Thursday, October 13, 2016


I've never heard a bad thing about Colorado. And now, after spending a few days there, I understand why.

I've actually been to Denver before, nearly 10 years ago, as part of a road trip with my family. We went to Elitch Gardens Theme Park. Beyond that, I hadn't really ever seen Denver or explored Colorado much.

My boyfriend and I had been keeping our eyes open for cheap flights for a few months. Finally, in September, we found a great deal for Denver, Saturday to Tuesday. Though not too long of a trip, it gave us nearly three full days and required minimal time off work, which was a plus.


Much of Saturday did not go as planned. Our flight was delayed two hours, changing our arrival time to a half hour after our rental car place closed. During the delay, we had to make a few phone calls to change our pick-up reservation to Sunday morning. Landing in Denver with no car to pick up meant relying on Lyft rides to get us around. Still, we rolled with the punches and didn't let it keep us from enjoying the day.

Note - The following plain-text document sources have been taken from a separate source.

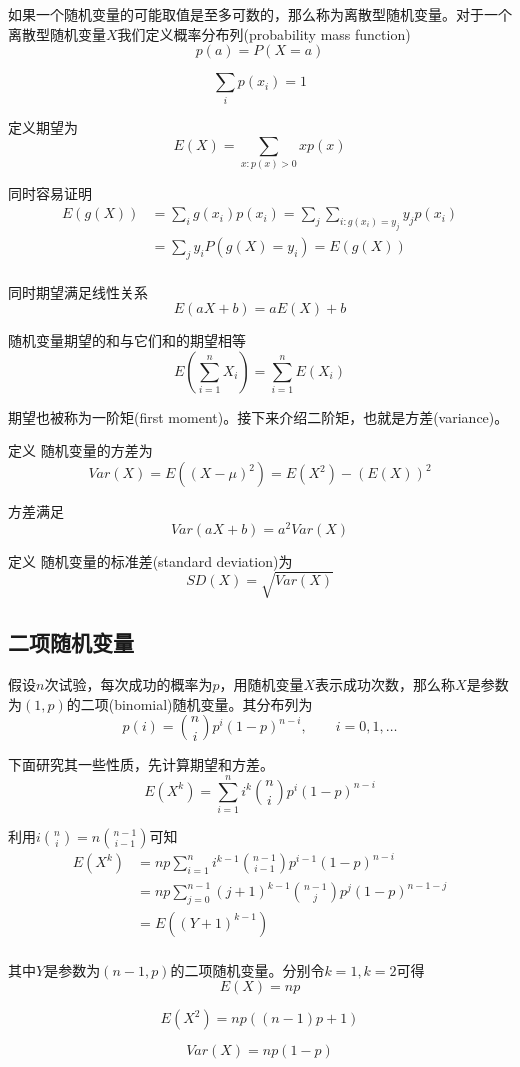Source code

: \documentclass[UTF8]{ctexart}
\begin{document}
如果一个随机变量的可能取值是至多可数的，那么称为离散型随机变量。对于一个离散型随机变量$X$我们定义概率分布列(probability mass function)
$$p(a)=P(X=a)$$

$$\sum_{i}p(x_{i})=1$$

定义期望为
$$E(X)=\sum_{x:p(x)>0}xp(x) $$

同时容易证明
$$\begin{aligned}
E(g(X))&=\sum_{i}g(x_{i})p(x_{i})=\sum_{j} \sum_{i:g(x_{i})=y_{j}}y_{j}p(x_{i})\\
&=\sum_{j}y_{i}P(g(X)=y_{i})=E(g(X))\\
\end{aligned}$$

同时期望满足线性关系
$$E(aX+b)=aE(X)+b$$

随机变量期望的和与它们和的期望相等
$$E(\sum_{i=1}^{n}X_{i})=\sum_{i=1}^{n}E(X_{i})$$

期望也被称为一阶矩(first moment)。接下来介绍二阶矩，也就是方差(variance)。

定义 随机变量的方差为
$$Var(X)=E((X-\mu )^{2})=E(X^{2})-(E(X))^{2}$$

方差满足
$$Var(aX+b)=a^{2}Var(X)$$

定义 随机变量的标准差(standard deviation)为
$$SD(X)=\sqrt{Var(X)} $$

\subsection{二项随机变量}

假设$n$次试验，每次成功的概率为$p$，用随机变量$X$表示成功次数，那么称$X$是参数为$(1,p)$的二项(binomial)随机变量。其分布列为
$$p(i)=\binom{n}{i} p^{i}(1-p)^{n-i} ,\qquad i=0,1,\ldots $$

下面研究其一些性质，先计算期望和方差。
$$E(X^{k})=\sum_{i=1}^{n}i^{k}\binom{n}{i}p^{i}(1-p)^{n-i} $$

利用$i\binom{n}{i}=n\binom{n-1}{i-1} $可知
$$\begin{aligned}
E(X^{k})&=np\sum_{i=1}^{n}i^{k-1}\binom{n-1}{i-1}p^{i-1}(1-p)^{n-i}\\
&=np\sum_{j=0}^{n-1}(j+1)^{k-1}\binom{n-1}{j}p^{j}(1-p)^{n-1-j}\\
&=E((Y+1)^{k-1})\\
\end{aligned} $$

其中$Y$是参数为$(n-1,p)$的二项随机变量。分别令$k=1,k=2$可得
$$E(X)=np$$

$$E(X^{2})=np((n-1)p+1)$$

$$Var(X)=np(1-p)$$
\end{document}
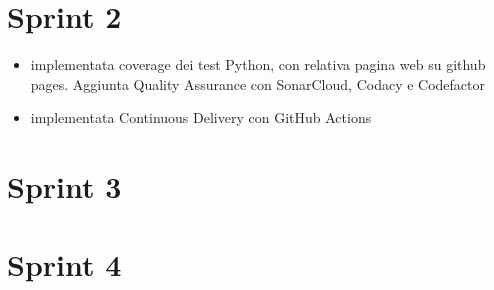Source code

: \section{Sprint 2}
\begin{itemize}
    \item implementata coverage dei test Python, con relativa pagina web su github pages. Aggiunta Quality Assurance con SonarCloud, Codacy e Codefactor
    \item implementata Continuous Delivery con GitHub Actions
\end{itemize}

\section{Sprint 3}


\section{Sprint 4}


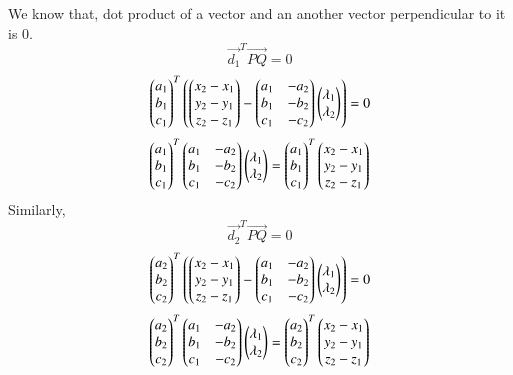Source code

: \documentclass[journal,12pt,twocolumn]{IEEEtran}
\begin{document}
We know that, dot product of a vector and an another vector perpendicular to it is $0$.
\begin{equation}
    \vec{d_1}^T\vec{PQ} = 0
\end{equation}
\begin{equation}
    \begin{pmatrix}a_1\\b_1\\c_1\end{pmatrix}^T\left(\begin{pmatrix}x_2 - x_1\\y_2 - y_1\\z_2 - z_1\end{pmatrix} - \begin{pmatrix}a_1 & -a_2\\b_1 & -b_2\\c_1 & -c_2\end{pmatrix}\begin{pmatrix}\lambda{_1} \\\lambda{_2}\end{pmatrix}\right) = 0
\end{equation}
\begin{equation}\label{eq1}
    \begin{pmatrix}a_1\\b_1\\c_1\end{pmatrix}^T\begin{pmatrix}a_1 & -a_2\\b_1 & -b_2\\c_1 & -c_2\end{pmatrix}\begin{pmatrix}\lambda{_1}\\\lambda{_2}\end{pmatrix} = \begin{pmatrix}a_1\\b_1\\c_1\end{pmatrix}^T\begin{pmatrix}x_2 - x_1\\y_2 - y_1\\z_2 - z_1\end{pmatrix}
\end{equation}
Similarly,\\
\begin{equation}
    \vec{d_2}^T\vec{PQ} = 0
\end{equation}
\begin{equation}
    \begin{pmatrix}a_2\\b_2\\c_2\end{pmatrix}^T\left(\begin{pmatrix}x_2 - x_1\\y_2 - y_1\\z_2 - z_1\end{pmatrix} - \begin{pmatrix}a_1 & -a_2\\b_1 & -b_2\\c_1 & -c_2\end{pmatrix}\begin{pmatrix}\lambda{_1} \\\lambda{_2}\end{pmatrix}\right) = 0
\end{equation}
\begin{equation}\label{eq2}
    \begin{pmatrix}a_2\\b_2\\c_2\end{pmatrix}^T\begin{pmatrix}a_1 & -a_2\\b_1 & -b_2\\c_1 & -c_2\end{pmatrix}\begin{pmatrix}\lambda{_1}\\\lambda{_2}\end{pmatrix} = \begin{pmatrix}a_2\\b_2\\c_2\end{pmatrix}^T\begin{pmatrix}x_2 - x_1\\y_2 - y_1\\z_2 - z_1\end{pmatrix}
\end{equation}
\end{document}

Our first stop after arriving in Denver was our Airbnb, to drop off our stuff. This was my first time using Airbnb, and surprisingly, it was an A+ experience. I say "surprisingly" because I was pretty skeptical about it going in. Even though it's a cheaper option compared to hotels, I felt a little uncomfortable about the idea of staying in someone's home, especially because we were only renting a room. The host would still be there.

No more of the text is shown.